Rendered images with source text:

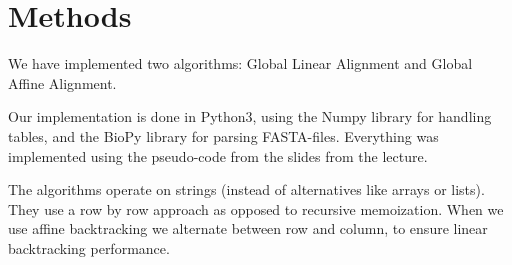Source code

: \section{Methods}

We have implemented two algorithms: Global Linear Alignment and Global Affine Alignment. 

Our implementation is done in Python3, using the Numpy library for handling tables, and the BioPy library for parsing FASTA-files.
Everything was implemented using the pseudo-code from the slides from the lecture. 

The algorithms operate on strings (instead of alternatives like arrays or lists). They use a row by row approach as opposed to recursive memoization. 
When we use affine backtracking we alternate between row and column, to ensure linear backtracking performance. 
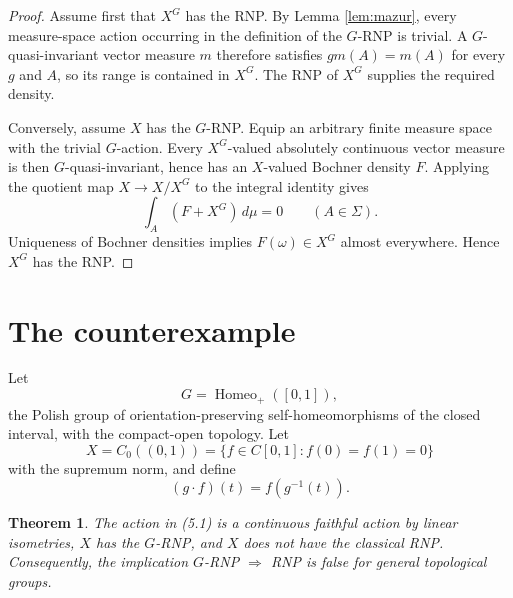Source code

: \documentclass[11pt]{article}
\newtheorem{theorem}{Theorem}[section]
\theoremstyle{remark}
\newcommand{\Homeo}{\operatorname{Homeo}}
\begin{document}
\begin{proof}
Assume first that $X^G$ has the RNP.  By Lemma \ref{lem:mazur}, every
measure-space action occurring in the definition of the $G$-RNP is trivial.
A $G$-quasi-invariant vector measure $m$ therefore satisfies
$gm(A)=m(A)$ for every $g$ and $A$, so its range is contained in $X^G$.
The RNP of $X^G$ supplies the required density.

Conversely, assume $X$ has the $G$-RNP.  Equip an arbitrary finite measure
space with the trivial $G$-action.  Every $X^G$-valued absolutely continuous
vector measure is then $G$-quasi-invariant, hence has an $X$-valued Bochner
density $F$.  Applying the quotient map $X\to X/X^G$ to the integral
identity gives
\[
 \int_A(F+X^G)\,d\mu=0
 \qquad(A\in\Sigma).
\]
Uniqueness of Bochner densities implies $F(\omega)\in X^G$ almost
everywhere.  Hence $X^G$ has the RNP.
\end{proof}

\section{The counterexample}

Let
\[
 G=\Homeo_+([0,1]),
\]
the Polish group of orientation-preserving self-homeomorphisms of the closed
interval, with the compact-open topology.  Let
\[
 X=C_0((0,1))
 =\{f\in C[0,1]:f(0)=f(1)=0\}
\]
with the supremum norm, and define
\begin{equation}
 (g\cdot f)(t)=f(g^{-1}(t)).
 \tag{5.1}
\end{equation}

\begin{theorem}\label{thm:counterexample}
The action in (5.1) is a continuous faithful action by linear isometries,
$X$ has the $G$-RNP, and $X$ does not have the classical RNP.  Consequently,
the implication $G$-RNP $\Rightarrow$ RNP is false for general topological
groups.
\end{theorem}
\end{document}
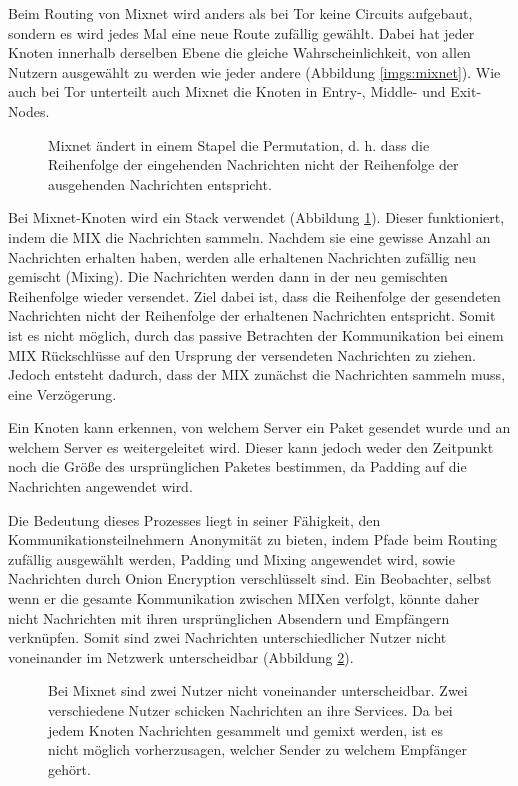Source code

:Beim Routing von Mixnet wird anders als bei Tor keine Circuits aufgebaut, sondern es wird jedes Mal eine neue Route zufällig gewählt. Dabei hat jeder Knoten innerhalb derselben Ebene die gleiche Wahrscheinlichkeit, von allen Nutzern ausgewählt zu werden wie jeder andere (Abbildung \ref{imgs:mixnet})\cite{MixnetRouteAlgorithm}. Wie auch bei Tor unterteilt auch Mixnet die Knoten in Entry-, Middle- und Exit-Nodes.

\begin{figure}[h!]
    \centering
    
    \caption{Mixnet ändert in einem Stapel die Permutation, d. h. dass die Reihenfolge der eingehenden Nachrichten nicht der Reihenfolge der ausgehenden Nachrichten entspricht.}
    \label{imgs:mixnet_stack}
\end{figure}

Bei Mixnet-Knoten wird ein Stack verwendet (Abbildung \ref{imgs:mixnet_stack}). Dieser funktioniert, indem die MIX die Nachrichten sammeln. Nachdem sie eine gewisse Anzahl an Nachrichten erhalten haben, werden alle erhaltenen Nachrichten zufällig neu gemischt (Mixing). Die Nachrichten werden dann in der neu gemischten Reihenfolge wieder versendet. Ziel dabei ist, dass die Reihenfolge der gesendeten Nachrichten nicht der Reihenfolge der erhaltenen Nachrichten entspricht. Somit ist es nicht möglich, durch das passive Betrachten der Kommunikation bei einem MIX Rückschlüsse auf den Ursprung der versendeten Nachrichten zu ziehen. Jedoch entsteht dadurch, dass der MIX zunächst die Nachrichten sammeln muss, eine Verzögerung\cite{MixnetStack}.

Ein Knoten kann erkennen, von welchem Server ein Paket gesendet wurde und an welchem Server es weitergeleitet wird. Dieser kann jedoch weder den Zeitpunkt noch die Größe des ursprünglichen Paketes bestimmen, da Padding auf die Nachrichten angewendet wird.

Die Bedeutung dieses Prozesses liegt in seiner Fähigkeit, den Kommunikationsteilnehmern Anonymität zu bieten, indem Pfade beim Routing zufällig ausgewählt werden, Padding und Mixing angewendet wird, sowie Nachrichten durch Onion Encryption verschlüsselt sind. Ein Beobachter, selbst wenn er die gesamte Kommunikation zwischen MIXen verfolgt, könnte daher nicht Nachrichten mit ihren ursprünglichen Absendern und Empfängern verknüpfen. Somit sind zwei Nachrichten unterschiedlicher Nutzer nicht voneinander im Netzwerk unterscheidbar (Abbildung \ref{imgs:mixnet_transfer}).

\begin{figure}[ht!]
    \centering
    
    \caption{Bei Mixnet sind zwei Nutzer nicht voneinander unterscheidbar. Zwei verschiedene Nutzer schicken Nachrichten an ihre Services. Da bei jedem Knoten Nachrichten gesammelt und gemixt werden, ist es nicht möglich vorherzusagen, welcher Sender zu welchem Empfänger gehört.}
    \label{imgs:mixnet_transfer}
\end{figure}

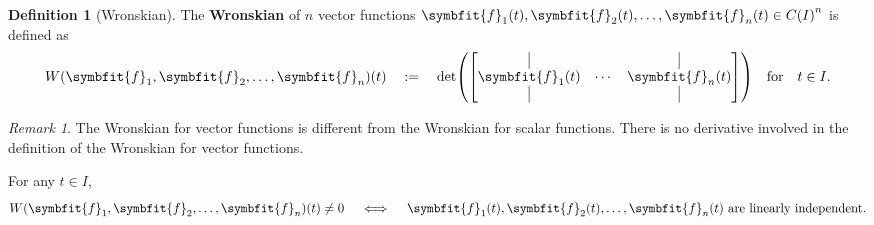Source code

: \documentclass[10pt,UTF8]{article}
\renewcommand{\vec}[1]{%
  \ifnum0\ifcat#1a1\else0\fi>0
  \symbfit{#1}  %
  \else
  \symbf{#1}  %
  \fi
}
\newenvironment{definitionBox}
{ \bigskip
  \begin{tcolorbox}[colback=blue!5!white,colframe=blue!75!black,parbox=false,before
  upper=\par,before lower=\par]}
  {
\end{tcolorbox}}
\newenvironment{theoremBox}
{ \bigskip
  \begin{tcolorbox}[colback=yellow!5!white,colframe=yellow!75!black,parbox=false,before
  upper=\par,before lower=\par]}
  {
\end{tcolorbox}}
\theoremstyle{definition}
\newtheorem{definition inner}{Definition}[section]
\newenvironment{definition}[1][]
{
  \begin{definitionBox}
  \begin{definition inner}[#1]\hfill\par}
    {
    \end{definition inner}
\end{definitionBox}}
\theoremstyle{definition}
\newtheorem{theorem inner}{Theorem}[section]
\theoremstyle{definition}
\newtheorem*{proof inner}{\textit{Proof}}
\theoremstyle{plain}
\newtheorem{tip inner}{Tip}[section]
\theoremstyle{remark}
\newtheorem*{remark}{\textit{Remark}}
\begin{document}
\begin{definition}[Wronskian]
  The \textbf{Wronskian} of \(n\) vector functions
  \(\vec{f}_1(t), \vec{f}_2(t), \ldots, \vec{f}_n(t) \in {C(I)}^n \)
  is defined as
  \begin{equation*}
    W(\vec{f}_1, \vec{f}_2, \ldots, \vec{f}_n)(t)
    \quad
    :=
    \quad
    \det(
      \begin{bmatrix}
        \vrule & & \vrule \\
        \vec{f}_1(t) & \cdots & \vec{f}_n(t) \\
        \vrule & & \vrule
    \end{bmatrix})
    \qfor t\in I.
  \end{equation*}
\end{definition}

\begin{remark}
  The Wronskian for vector functions is different from
  the Wronskian for scalar functions.
  There is no derivative involved in the definition of
  the Wronskian for vector functions.
\end{remark}

\begin{theoremBox}
  \noindent For any \( t \in I \),
  \begin{equation*}
    W(\vec{f}_1, \vec{f}_2, \ldots, \vec{f}_n)(t) \ne 0
    \quad\iff\quad
    \vec{f}_1(t), \vec{f}_2(t), \ldots, \vec{f}_n(t)
    \text{ are linearly independent}.
  \end{equation*}
\end{theoremBox}
\end{document}
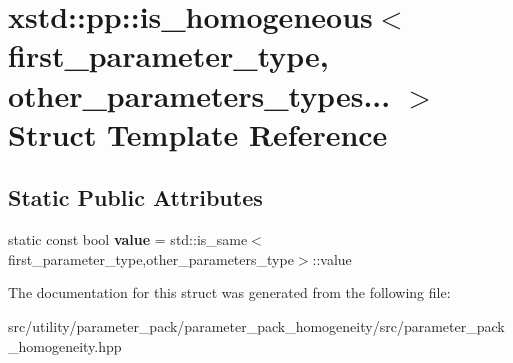 \hypertarget{structxstd_1_1pp_1_1is__homogeneous_3_01first__parameter__type_00_01other__parameters__types_8_8_8_01_4}{\section{xstd\-:\-:pp\-:\-:is\-\_\-homogeneous$<$ first\-\_\-parameter\-\_\-type, other\-\_\-parameters\-\_\-types... $>$ Struct Template Reference}
\label{structxstd_1_1pp_1_1is__homogeneous_3_01first__parameter__type_00_01other__parameters__types_8_8_8_01_4}
}
\subsection*{Static Public Attributes}
\begin{DoxyCompactItemize}
\item 
\hypertarget{structxstd_1_1pp_1_1is__homogeneous_3_01first__parameter__type_00_01other__parameters__types_8_8_8_01_4_a7cb56d449b90e1ffbc9e9332d1faaa94}{static const bool {\bfseries value} = std\-::is\-\_\-same$<$first\-\_\-parameter\-\_\-type,other\-\_\-parameters\-\_\-type$>$\-::value}\label{structxstd_1_1pp_1_1is__homogeneous_3_01first__parameter__type_00_01other__parameters__types_8_8_8_01_4_a7cb56d449b90e1ffbc9e9332d1faaa94}

\end{DoxyCompactItemize}


The documentation for this struct was generated from the following file\-:\begin{DoxyCompactItemize}
\item 
src/utility/parameter\-\_\-pack/parameter\-\_\-pack\-\_\-homogeneity/src/parameter\-\_\-pack\-\_\-homogeneity.\-hpp\end{DoxyCompactItemize}
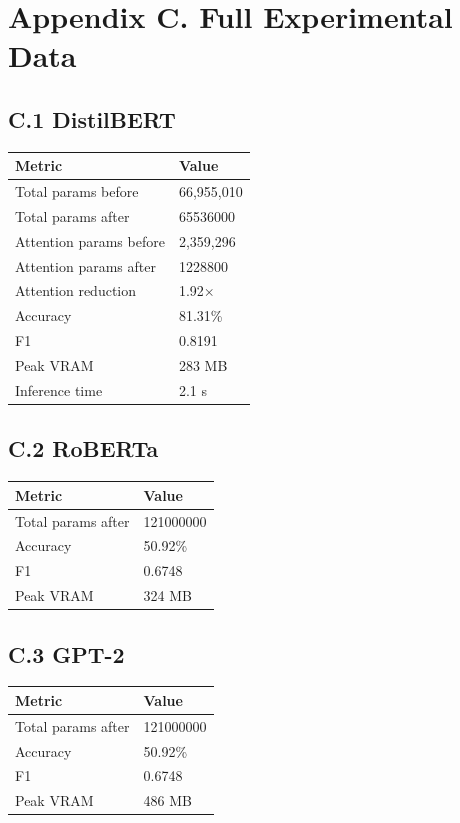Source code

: \section{Appendix C. Full Experimental Data}

\subsection{C.1 DistilBERT}

\begin{table}[H]
\centering
\small
\begin{tabular}{ll}
\toprule
\textbf{Metric} & \textbf{Value} \\
\midrule
Total params before & 66,955,010 \\
Total params after & 65536000 \\
Attention params before & 2,359,296 \\
Attention params after & 1228800 \\
Attention reduction & 1.92$\times$ \\
Accuracy & 81.31\% \\
F1 & 0.8191 \\
Peak VRAM & 283 MB \\
Inference time & 2.1 s \\
\bottomrule
\end{tabular}
\end{table}

\subsection{C.2 RoBERTa}

\begin{table}[H]
\centering
\small
\begin{tabular}{ll}
\toprule
\textbf{Metric} & \textbf{Value} \\
\midrule
Total params after & 121000000 \\
Accuracy & 50.92\% \\
F1 & 0.6748 \\
Peak VRAM & 324 MB \\
\bottomrule
\end{tabular}
\end{table}

\subsection{C.3 GPT-2}

\begin{table}[H]
\centering
\small
\begin{tabular}{ll}
\toprule
\textbf{Metric} & \textbf{Value} \\
\midrule
Total params after & 121000000 \\
Accuracy & 50.92\% \\
F1 & 0.6748 \\
Peak VRAM & 486 MB \\
\bottomrule
\end{tabular}
\end{table}

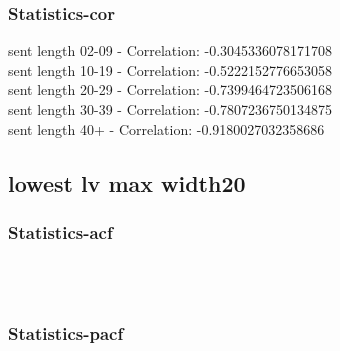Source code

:\documentclass{article}%
\begin{document}
%
\newpage%
\subsubsection{Statistics{-}cor}%
\label{ssubsec:Statistics{-}cor}%
\noindent%
sent length 02-09 - Correlation: -0.3045336078171708\\%
sent length 10-19 - Correlation: -0.5222152776653058\\%
sent length 20-29 - Correlation: -0.7399464723506168\\%
sent length 30-39 - Correlation: -0.7807236750134875\\%
sent length 40+ - Correlation: -0.9180027032358686\\

%
\newpage

%
\subsection{lowest lv max width20}%
\label{subsec:lowestlvmaxwidth20}%
\subsubsection{Statistics{-}acf}%
\label{ssubsec:Statistics{-}acf}%


\begin{figure}[ht]%
\centering%
\setlength{\abovecaptionskip}{-35pt}%
%
%
\\%
%
%
\\%
%
\end{figure}

%
\newpage%
\subsubsection{Statistics{-}pacf}%
\label{ssubsec:Statistics{-}pacf}%
\end{document}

● **What is being asked**:
Precisely those lines above that run from the line with "The documentation for" up to and including the line with "Total params before & 66,955,010 \\" are to be set down, with the pictures omitted.

● **Task response**:
The documentation for this struct was generated from the following file\-:\begin{DoxyCompactItemize}
\item 
src/utility/parameter\-\_\-pack/parameter\-\_\-pack\-\_\-homogeneity/src/parameter\-\_\-pack\-\_\-homogeneity.\-hpp\end{DoxyCompactItemize}
Source code

: \section{Appendix C. Full Experimental Data}

\subsection{C.1 DistilBERT}

\begin{table}[H]
\centering
\small
\begin{tabular}{ll}
\toprule
\textbf{Metric} & \textbf{Value} \\
\midrule
Total params before & 66,955,010 \\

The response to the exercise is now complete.